Die Geschichte ab 1985 ist leicht erzählt. 1988 brachte der
Fischer-Verlag, in dem bereits ab 1952 Freuds Werke erschienen
waren, das Dupontsche Herausgeberwerk auf Deutsch (und basierend
auf dem deutschen »Urtext« des Tagebuchs) unter dem Titel »Ohne
Sympathie keine Heilung. Das klinische Tagebuch von 1932«
(Taschenbuch 1999) heraus; die 1989 in der »Psyche« erschienene
Rezension von Cremerius (1989) ebnete dem »Tagebuch« den Weg auch
zu Traditionalisten. Mit der Aufnahme in die Reihe Bibliothek der
Psychoanalyse hat das »Tagebuch« seinen rechten Platz gefunden;
dort steht es gut neben vielen anderen Klassikern – auch neben
Ranks »Trauma«. Das »Urmanuskript« des »Tagebuchs« hat übrigens
auch seinen rechten Platz gefunden: Es ist jetzt im Freud-Museum in
London (Szekacs, 2013).
Aufbau
Den Hauptteil (242 Seiten) des Buches bilden die mit dem 7.1.1932
beginnenden und 2.10.1932 endenden Einträge in das »Tagebuchs«. Der
editorischen Vorbemerkung (S. 38) zufolge, liegt der Satzvorlage
ein maschinengeschriebens Manuskript zugrunde, das als Ferencis
»Urtext« zu gelten hat, und stammen die Fußnoten von Dupont, von
deren ursprünglichen Anmerkungen die ausgenommen sind, die – für
hier und heute – als unnötig anzusehen sind. Voran gestellt sind
nach dem Inhaltsverzeichnis das Vorwort von Dupont und die
Einleitung von Balint. Was von der Einleitung interessiert, wurde
oben bei der Entstehungsgeschichte schon genannt. Duponts Vorwort
zerfällt in zwei Teile. In einem ersten skizziert sie, die damals
als eine der wenigen Einblick hatte in den
Ferenczi-Freud-Briefwechsel, unter Zuhilfenahme dieser
Korrespondenz die Genese des Tagebuchs. In einem zweiten macht sie
eine »Inhaltsangabe« des »Tagebuchs«; »Inhaltsangabe« ist bewusst
in Anführungszeichen gesetzt, denn was der »wahre« Inhalt ist,
dürfte von Leser zu Leser anders erscheinen.
Das Nachwort stammt von Pierre Sabourin, der sich bis heute aktiv
für die Verbreitung von Ferenczis Gedanken einsetzt (s.
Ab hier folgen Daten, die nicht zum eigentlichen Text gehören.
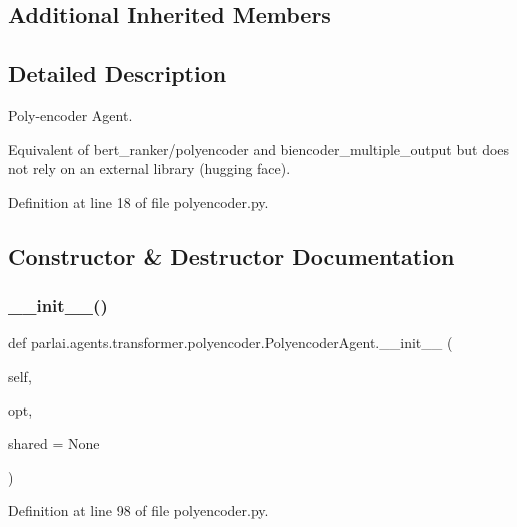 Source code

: \subsection*{Additional Inherited Members}


\subsection{Detailed Description}
\begin{DoxyVerb}Poly-encoder Agent.

Equivalent of bert_ranker/polyencoder and biencoder_multiple_output but does not
rely on an external library (hugging face).
\end{DoxyVerb}
 

Definition at line 18 of file polyencoder.\+py.



\subsection{Constructor \& Destructor Documentation}
\mbox{\label{classparlai_1_1agents_1_1transformer_1_1polyencoder_1_1PolyencoderAgent_a2e8f1aca19a3ba34386d7c69ed7e17bc}} 
\subsubsection{\texorpdfstring{\+\_\+\+\_\+init\+\_\+\+\_\+()}{\_\_init\_\_()}}
{\footnotesize\ttfamily def parlai.\+agents.\+transformer.\+polyencoder.\+Polyencoder\+Agent.\+\_\+\+\_\+init\+\_\+\+\_\+ (\begin{DoxyParamCaption}\item[{}]{self,  }\item[{}]{opt,  }\item[{}]{shared = {\ttfamily None} }\end{DoxyParamCaption})}



Definition at line 98 of file polyencoder.\+py.


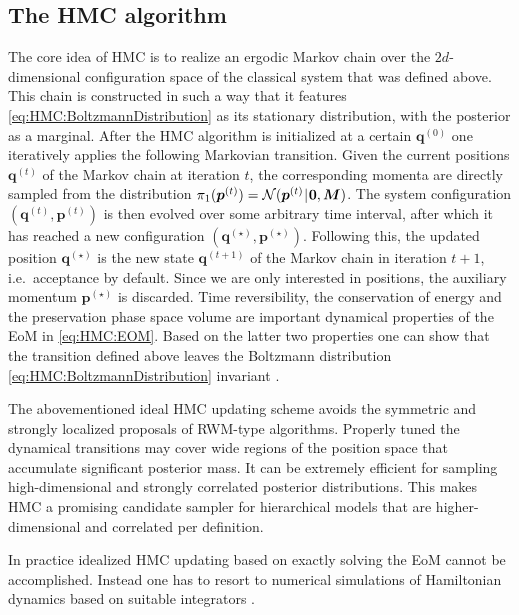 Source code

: \subsection{The HMC algorithm}
The core idea of HMC is to realize an ergodic Markov chain over the \(2d\)-dimensional configuration space of the classical system that was defined above.
This chain is constructed in such a way that it features \cref{eq:HMC:BoltzmannDistribution} as its stationary distribution, with the posterior as a marginal.
After the HMC algorithm is initialized at a certain \(\bm{q}^{(0)}\) one iteratively applies the following Markovian transition.
Given the current positions \(\bm{q}^{(t)}\) of the Markov chain at iteration \(t\),
the corresponding momenta are directly sampled from the distribution \(\pi_1(\bm{p}^{(t)}) = \mathcal{N}(\bm{p}^{(t)} {\:\!}|{\:\!} \bm{0},\bm{M})\).
The system configuration \((\bm{q}^{(t)},\bm{p}^{(t)})\) is then evolved over some arbitrary time interval, after which it has reached a new configuration \((\bm{q}^{(\star)},\bm{p}^{(\star)})\).
Following this, the updated position \(\bm{q}^{(\star)}\) is the new state \(\bm{q}^{(t+1)}\) of the Markov chain in iteration \(t+1\), i.e.\ acceptance by default.
Since we are only interested in positions, the auxiliary momentum \(\bm{p}^{(\star)}\) is discarded.
Time reversibility, the conservation of energy and the preservation phase space volume are important dynamical properties of the EoM in \cref{eq:HMC:EOM}.
Based on the latter two properties one can show that the transition defined above leaves the Boltzmann distribution \cref{eq:HMC:BoltzmannDistribution} invariant \cite{MCMC:SanzSerna2014}.
\par %
The abovementioned ideal HMC updating scheme avoids the symmetric and strongly localized proposals of RWM-type algorithms.
Properly tuned the dynamical transitions may cover wide regions of the position space that accumulate significant posterior mass.
It can be extremely efficient for sampling high-dimensional and strongly correlated posterior distributions.
This makes HMC a promising candidate sampler for hierarchical models that are higher-dimensional and correlated per definition.
\par %
In practice idealized HMC updating based on exactly solving the EoM cannot be accomplished.
Instead one has to resort to numerical simulations of Hamiltonian dynamics based on suitable integrators \cite{Physics:Sanz-Serna1994,Physics:Leimkuhler2004}.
http://pierresabourin.free.fr/Ferenczi.jpg). Im Nachgang zu
Cremerius (1983) und dessen Liste der intellektuellen Erben
Ferenczis erweiternd, stellt er die Nachwirkungen der Gedanken
Ferenczis (bis 1984) dar (erweiternd Haynal, 2002: das
»Disappearing and Reviving« von Ferenczi). Mit einer Danksagung von
Dupont an alle, die ihr bei diesem Herausgeberwerk geholfen haben,
schließt das Buch.
Inhalt
Jeder, der das »Tagebuch« mit Kenntnis und Interesse liest, dürfte
mit (fast) jeder anderen Leserin mit derselben Kompetenz und
Motivationslage in Streit darüber geraten, was denn nun im
»Tagebuch« stehe. In vielerlei Hinsicht ist es ein projektiver
Test; jede(r) wird finden, wonach ihr oder ihm gerade der Sinn ist.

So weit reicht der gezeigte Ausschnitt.